Lake database

The lake database in Azure Synapse Analytics enables customers to bring together database design, meta information about the data that is stored and a possibility to describe how and where the data should be stored. Lake database addresses the challenge of today's data lakes where it is hard to understand how data is structured.

Lake database overview

Database designer

The new database designer in Synapse Studio gives you the possibility to create a data model for your lake database and add additional information to it. Every Entity and Attribute can be described to provide more information about the model, which not only contains Entities but relationships as well. In particular, the inability to model relationships has been a challenge for the interaction on the data lake. This challenge is now addressed with an integrated designer that provides possibilities that have been available in databases but not on the lake. Also the capability to add descriptions and possible demo values to the model allows people who are interacting with it in the future to have information where they need it to get a better understanding about the data.

Note

The maximum size of metadata in a lake database is 10 GB. Attempting to publish or update a model that exceeds 10 GB in size will fail. To resolve this issue, reduce the model size by removing tables and columns. Consider splitting large models into multiple lake databases to avoid this limit.

Data storage

Lake databases use a data lake on the Azure Storage account to store the data of the database. The data can be stored in Parquet, Delta or CSV format and different settings can be used to optimize the storage. Every lake database uses a linked service to define the location of the root data folder. For every entity, separate folders are created by default within this database folder on the data lake. By default all tables within a lake database use the same format but the formats and location of the data can be changed per entity if that is requested.

Note

Publishing a lake database does not create any of the underlying structures or schemas needed to query the data in Spark or SQL. After publishing, load data into your lake database using pipelines to begin querying it.

Currently, Delta format support for lake databases is not supported in Synapse Studio.

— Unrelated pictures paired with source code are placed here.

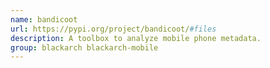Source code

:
 ```yaml
---
name: bandicoot
url: https://pypi.org/project/bandicoot/#files
description: A toolbox to analyze mobile phone metadata.
group: blackarch blackarch-mobile
---
```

The synchronization of lake database objects between storage and Synapse is one-directional. Be sure to perform any creation or schema modification of lake database objects using the database designer in Synapse Studio. If you instead make such changes from Spark or directly in storage, the definitions of your lake databases will become out of sync. If this happens, you may see old lake database definitions in the database designer. You will need to replicate and publish such changes in the database designer in order to bring your lake databases back in sync.

Database compute

The lake database is exposed in Synapse SQL serverless SQL pool and Apache Spark providing users with the capability to decouple storage from compute. The metadata that is associated with the lake database makes it easy for different compute engines to not only provide an integrated experience but also use additional information (for example, relationships) that was not originally supported on the data lake.